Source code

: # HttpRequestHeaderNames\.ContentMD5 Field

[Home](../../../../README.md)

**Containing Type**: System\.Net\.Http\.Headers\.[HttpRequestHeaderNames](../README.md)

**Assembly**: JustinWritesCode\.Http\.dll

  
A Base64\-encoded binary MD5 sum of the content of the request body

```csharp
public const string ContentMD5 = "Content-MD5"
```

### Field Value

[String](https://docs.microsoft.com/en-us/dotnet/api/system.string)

==

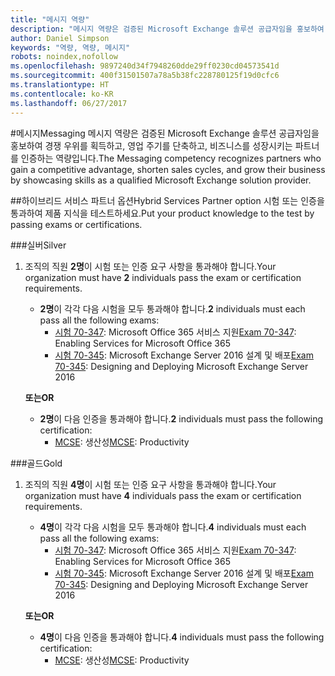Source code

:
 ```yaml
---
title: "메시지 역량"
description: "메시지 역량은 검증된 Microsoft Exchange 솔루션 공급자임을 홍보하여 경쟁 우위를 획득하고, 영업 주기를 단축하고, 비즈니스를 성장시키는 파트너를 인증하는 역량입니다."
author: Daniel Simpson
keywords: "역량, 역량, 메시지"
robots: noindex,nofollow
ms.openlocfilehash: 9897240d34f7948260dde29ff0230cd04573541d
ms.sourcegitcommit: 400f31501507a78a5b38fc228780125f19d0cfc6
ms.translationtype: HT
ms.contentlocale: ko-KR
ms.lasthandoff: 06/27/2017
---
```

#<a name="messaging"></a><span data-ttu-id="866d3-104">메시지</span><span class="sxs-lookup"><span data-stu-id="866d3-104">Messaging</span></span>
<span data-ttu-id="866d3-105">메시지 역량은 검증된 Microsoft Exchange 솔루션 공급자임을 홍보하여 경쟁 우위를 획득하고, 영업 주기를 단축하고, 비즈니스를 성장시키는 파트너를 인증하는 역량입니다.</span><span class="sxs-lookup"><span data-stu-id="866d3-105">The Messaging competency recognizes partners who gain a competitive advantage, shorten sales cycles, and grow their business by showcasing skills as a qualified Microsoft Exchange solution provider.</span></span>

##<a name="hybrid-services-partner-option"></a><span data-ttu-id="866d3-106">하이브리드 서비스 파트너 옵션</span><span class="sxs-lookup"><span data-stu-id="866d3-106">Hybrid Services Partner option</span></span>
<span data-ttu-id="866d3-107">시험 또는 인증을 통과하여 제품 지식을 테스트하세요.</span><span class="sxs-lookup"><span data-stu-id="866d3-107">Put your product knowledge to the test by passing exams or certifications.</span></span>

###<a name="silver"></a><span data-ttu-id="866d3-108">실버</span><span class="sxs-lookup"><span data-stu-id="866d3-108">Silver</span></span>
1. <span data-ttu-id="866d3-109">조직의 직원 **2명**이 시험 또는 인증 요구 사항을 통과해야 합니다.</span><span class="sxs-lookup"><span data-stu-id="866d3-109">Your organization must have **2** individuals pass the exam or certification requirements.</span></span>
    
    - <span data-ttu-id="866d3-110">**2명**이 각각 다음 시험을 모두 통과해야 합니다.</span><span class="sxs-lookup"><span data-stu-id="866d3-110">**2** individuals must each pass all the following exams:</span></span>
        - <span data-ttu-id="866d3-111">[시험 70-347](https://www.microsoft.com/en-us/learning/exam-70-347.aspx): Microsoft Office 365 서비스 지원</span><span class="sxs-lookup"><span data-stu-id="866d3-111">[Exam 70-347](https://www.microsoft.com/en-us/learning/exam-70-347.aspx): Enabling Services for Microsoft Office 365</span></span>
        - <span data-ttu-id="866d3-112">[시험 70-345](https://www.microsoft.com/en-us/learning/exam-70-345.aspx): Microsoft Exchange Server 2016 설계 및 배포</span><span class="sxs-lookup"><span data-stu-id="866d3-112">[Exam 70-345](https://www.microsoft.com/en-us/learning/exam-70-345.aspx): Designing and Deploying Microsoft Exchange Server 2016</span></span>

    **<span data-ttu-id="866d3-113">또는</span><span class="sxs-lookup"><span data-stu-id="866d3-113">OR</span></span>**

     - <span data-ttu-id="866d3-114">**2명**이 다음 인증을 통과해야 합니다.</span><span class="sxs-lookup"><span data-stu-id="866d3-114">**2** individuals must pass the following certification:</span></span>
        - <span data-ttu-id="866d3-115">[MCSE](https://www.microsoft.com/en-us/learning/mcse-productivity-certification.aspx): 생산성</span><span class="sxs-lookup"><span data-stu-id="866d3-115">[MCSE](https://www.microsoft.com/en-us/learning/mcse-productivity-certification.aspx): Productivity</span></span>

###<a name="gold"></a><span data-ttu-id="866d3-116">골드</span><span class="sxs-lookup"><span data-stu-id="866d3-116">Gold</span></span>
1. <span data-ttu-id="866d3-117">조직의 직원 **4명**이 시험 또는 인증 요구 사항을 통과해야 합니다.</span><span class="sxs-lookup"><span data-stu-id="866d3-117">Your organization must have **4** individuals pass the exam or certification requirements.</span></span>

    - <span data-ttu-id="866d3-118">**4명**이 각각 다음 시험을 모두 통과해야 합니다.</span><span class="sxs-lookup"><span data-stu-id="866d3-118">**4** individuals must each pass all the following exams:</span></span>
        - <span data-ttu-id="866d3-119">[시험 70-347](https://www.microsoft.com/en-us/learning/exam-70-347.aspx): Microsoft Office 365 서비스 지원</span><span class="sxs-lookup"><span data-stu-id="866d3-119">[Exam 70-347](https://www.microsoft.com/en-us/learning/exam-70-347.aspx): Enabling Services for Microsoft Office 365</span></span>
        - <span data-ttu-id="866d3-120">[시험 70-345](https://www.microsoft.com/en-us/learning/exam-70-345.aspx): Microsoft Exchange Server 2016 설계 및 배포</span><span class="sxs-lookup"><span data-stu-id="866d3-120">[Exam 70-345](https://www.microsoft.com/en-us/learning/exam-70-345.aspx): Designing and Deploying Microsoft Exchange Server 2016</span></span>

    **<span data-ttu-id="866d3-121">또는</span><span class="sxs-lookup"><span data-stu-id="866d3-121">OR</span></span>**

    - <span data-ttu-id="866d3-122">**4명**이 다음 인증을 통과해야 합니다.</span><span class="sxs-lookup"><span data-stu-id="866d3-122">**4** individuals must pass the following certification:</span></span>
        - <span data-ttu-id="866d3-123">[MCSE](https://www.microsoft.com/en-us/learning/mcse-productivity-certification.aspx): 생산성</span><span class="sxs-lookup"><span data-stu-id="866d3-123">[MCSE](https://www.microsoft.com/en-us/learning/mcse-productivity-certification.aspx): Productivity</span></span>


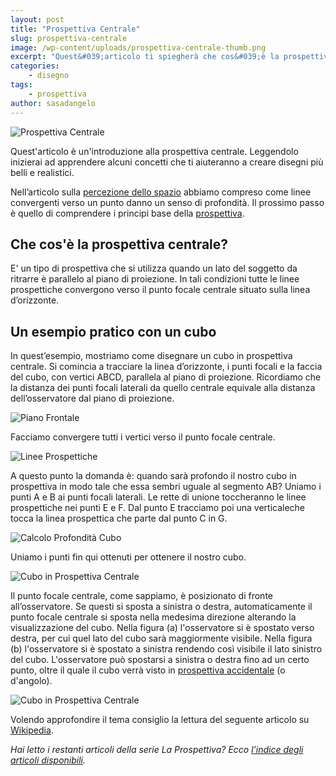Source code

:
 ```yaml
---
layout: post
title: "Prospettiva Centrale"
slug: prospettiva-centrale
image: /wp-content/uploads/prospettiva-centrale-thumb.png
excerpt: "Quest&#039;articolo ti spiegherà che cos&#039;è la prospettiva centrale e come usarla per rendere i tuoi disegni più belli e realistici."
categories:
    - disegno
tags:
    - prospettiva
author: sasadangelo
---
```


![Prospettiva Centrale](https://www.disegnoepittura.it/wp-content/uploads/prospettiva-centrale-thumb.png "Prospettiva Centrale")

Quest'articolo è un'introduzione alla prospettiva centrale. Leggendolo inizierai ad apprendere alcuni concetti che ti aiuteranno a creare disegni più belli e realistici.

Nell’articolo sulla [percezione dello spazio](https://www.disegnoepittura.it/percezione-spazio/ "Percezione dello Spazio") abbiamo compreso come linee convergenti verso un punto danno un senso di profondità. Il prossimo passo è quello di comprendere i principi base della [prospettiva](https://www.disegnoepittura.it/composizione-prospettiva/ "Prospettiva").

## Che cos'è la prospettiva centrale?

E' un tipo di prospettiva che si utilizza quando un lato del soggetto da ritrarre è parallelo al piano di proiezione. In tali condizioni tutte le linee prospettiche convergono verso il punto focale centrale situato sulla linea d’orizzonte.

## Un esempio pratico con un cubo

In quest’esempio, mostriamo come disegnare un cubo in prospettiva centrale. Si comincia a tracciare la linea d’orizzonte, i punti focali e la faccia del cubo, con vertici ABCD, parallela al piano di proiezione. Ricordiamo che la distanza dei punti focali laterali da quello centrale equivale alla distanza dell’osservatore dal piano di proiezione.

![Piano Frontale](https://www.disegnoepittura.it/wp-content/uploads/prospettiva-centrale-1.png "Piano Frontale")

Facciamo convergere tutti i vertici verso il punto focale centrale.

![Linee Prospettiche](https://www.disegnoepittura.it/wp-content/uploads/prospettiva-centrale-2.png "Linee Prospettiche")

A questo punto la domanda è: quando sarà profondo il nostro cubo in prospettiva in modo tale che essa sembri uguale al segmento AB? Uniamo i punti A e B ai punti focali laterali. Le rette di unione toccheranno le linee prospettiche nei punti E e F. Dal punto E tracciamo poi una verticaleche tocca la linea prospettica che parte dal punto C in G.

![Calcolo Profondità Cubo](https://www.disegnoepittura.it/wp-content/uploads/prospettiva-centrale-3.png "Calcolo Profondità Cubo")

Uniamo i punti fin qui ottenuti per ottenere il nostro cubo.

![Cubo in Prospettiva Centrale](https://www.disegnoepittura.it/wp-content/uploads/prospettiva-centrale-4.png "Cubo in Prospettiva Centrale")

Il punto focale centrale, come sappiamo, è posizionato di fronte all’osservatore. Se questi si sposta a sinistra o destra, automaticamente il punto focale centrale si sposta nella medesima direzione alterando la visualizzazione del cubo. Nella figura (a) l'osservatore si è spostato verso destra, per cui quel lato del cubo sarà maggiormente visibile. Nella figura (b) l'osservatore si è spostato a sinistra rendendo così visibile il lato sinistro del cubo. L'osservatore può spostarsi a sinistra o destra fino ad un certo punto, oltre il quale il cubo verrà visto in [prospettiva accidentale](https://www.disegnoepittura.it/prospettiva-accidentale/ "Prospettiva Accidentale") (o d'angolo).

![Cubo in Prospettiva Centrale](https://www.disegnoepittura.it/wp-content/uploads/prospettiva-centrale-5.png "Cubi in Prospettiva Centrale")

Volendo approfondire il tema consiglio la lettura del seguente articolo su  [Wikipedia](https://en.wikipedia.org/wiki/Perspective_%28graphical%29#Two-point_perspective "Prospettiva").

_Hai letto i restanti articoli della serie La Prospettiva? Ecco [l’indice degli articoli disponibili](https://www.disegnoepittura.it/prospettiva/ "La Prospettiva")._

__Task goal__. Each line in the records that carries "thumb" must be copied out.

__Solution for this problem__.
image: /wp-content/uploads/prospettiva-centrale-thumb.png
![Prospettiva Centrale](https://www.disegnoepittura.it/wp-content/uploads/prospettiva-centrale-thumb.png "Prospettiva Centrale")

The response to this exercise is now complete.